:: SUPPLIED ENTRIES

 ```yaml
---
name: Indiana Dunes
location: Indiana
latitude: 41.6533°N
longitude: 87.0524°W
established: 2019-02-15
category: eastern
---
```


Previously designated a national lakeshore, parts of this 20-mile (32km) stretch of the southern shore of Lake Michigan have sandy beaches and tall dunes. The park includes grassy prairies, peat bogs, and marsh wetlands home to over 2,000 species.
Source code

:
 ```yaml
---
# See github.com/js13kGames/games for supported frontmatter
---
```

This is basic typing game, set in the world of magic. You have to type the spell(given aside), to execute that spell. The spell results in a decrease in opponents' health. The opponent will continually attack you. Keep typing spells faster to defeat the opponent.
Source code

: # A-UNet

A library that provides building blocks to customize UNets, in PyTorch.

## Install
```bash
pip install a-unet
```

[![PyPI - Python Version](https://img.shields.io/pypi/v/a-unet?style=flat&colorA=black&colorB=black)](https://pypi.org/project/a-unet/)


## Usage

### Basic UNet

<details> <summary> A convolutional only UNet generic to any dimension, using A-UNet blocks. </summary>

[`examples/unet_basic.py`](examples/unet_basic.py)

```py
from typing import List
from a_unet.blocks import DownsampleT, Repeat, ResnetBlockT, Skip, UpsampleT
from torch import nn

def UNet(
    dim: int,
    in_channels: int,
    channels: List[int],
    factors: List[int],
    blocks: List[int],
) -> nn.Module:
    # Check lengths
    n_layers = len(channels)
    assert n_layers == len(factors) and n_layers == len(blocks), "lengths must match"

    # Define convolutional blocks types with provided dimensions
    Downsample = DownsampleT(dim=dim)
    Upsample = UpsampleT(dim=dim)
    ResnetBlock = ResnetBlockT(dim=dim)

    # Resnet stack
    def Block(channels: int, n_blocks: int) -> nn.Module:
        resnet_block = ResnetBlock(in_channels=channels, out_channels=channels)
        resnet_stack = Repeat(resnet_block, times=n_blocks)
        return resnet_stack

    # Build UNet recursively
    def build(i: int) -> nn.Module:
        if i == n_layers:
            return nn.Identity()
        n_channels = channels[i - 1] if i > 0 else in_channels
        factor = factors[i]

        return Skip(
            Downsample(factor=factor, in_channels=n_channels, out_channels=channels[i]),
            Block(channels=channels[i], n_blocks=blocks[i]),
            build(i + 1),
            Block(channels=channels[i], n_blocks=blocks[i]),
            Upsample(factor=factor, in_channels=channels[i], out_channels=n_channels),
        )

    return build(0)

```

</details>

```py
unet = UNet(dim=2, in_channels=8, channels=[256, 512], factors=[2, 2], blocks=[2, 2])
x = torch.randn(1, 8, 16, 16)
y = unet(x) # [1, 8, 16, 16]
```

::::

TASK TO CARRY OUT
Copy the data above exactly. Every line must be included.

SOLUTION FOR THIS TASK
 ```yaml
---
name: Indiana Dunes
location: Indiana
latitude: 41.6533°N
longitude: 87.0524°W
established: 2019-02-15
category: eastern
---
```


Previously designated a national lakeshore, parts of this 20-mile (32km) stretch of the southern shore of Lake Michigan have sandy beaches and tall dunes. The park includes grassy prairies, peat bogs, and marsh wetlands home to over 2,000 species.
Source code

:
 ```yaml
---
# See github.com/js13kGames/games for supported frontmatter
---
```

This is basic typing game, set in the world of magic. You have to type the spell(given aside), to execute that spell. The spell results in a decrease in opponents' health. The opponent will continually attack you. Keep typing spells faster to defeat the opponent.
Source code

: # A-UNet

A library that provides building blocks to customize UNets, in PyTorch.

## Install
```bash
pip install a-unet
```

[![PyPI - Python Version](https://img.shields.io/pypi/v/a-unet?style=flat&colorA=black&colorB=black)](https://pypi.org/project/a-unet/)


## Usage

### Basic UNet

<details> <summary> A convolutional only UNet generic to any dimension, using A-UNet blocks. </summary>

[`examples/unet_basic.py`](examples/unet_basic.py)

```py
from typing import List
from a_unet.blocks import DownsampleT, Repeat, ResnetBlockT, Skip, UpsampleT
from torch import nn

def UNet(
    dim: int,
    in_channels: int,
    channels: List[int],
    factors: List[int],
    blocks: List[int],
) -> nn.Module:
    # Check lengths
    n_layers = len(channels)
    assert n_layers == len(factors) and n_layers == len(blocks), "lengths must match"

    # Define convolutional blocks types with provided dimensions
    Downsample = DownsampleT(dim=dim)
    Upsample = UpsampleT(dim=dim)
    ResnetBlock = ResnetBlockT(dim=dim)

    # Resnet stack
    def Block(channels: int, n_blocks: int) -> nn.Module:
        resnet_block = ResnetBlock(in_channels=channels, out_channels=channels)
        resnet_stack = Repeat(resnet_block, times=n_blocks)
        return resnet_stack

    # Build UNet recursively
    def build(i: int) -> nn.Module:
        if i == n_layers:
            return nn.Identity()
        n_channels = channels[i - 1] if i > 0 else in_channels
        factor = factors[i]

        return Skip(
            Downsample(factor=factor, in_channels=n_channels, out_channels=channels[i]),
            Block(channels=channels[i], n_blocks=blocks[i]),
            build(i + 1),
            Block(channels=channels[i], n_blocks=blocks[i]),
            Upsample(factor=factor, in_channels=channels[i], out_channels=n_channels),
        )

    return build(0)

```

</details>

```py
unet = UNet(dim=2, in_channels=8, channels=[256, 512], factors=[2, 2], blocks=[2, 2])
x = torch.randn(1, 8, 16, 16)
y = unet(x) # [1, 8, 16, 16]
```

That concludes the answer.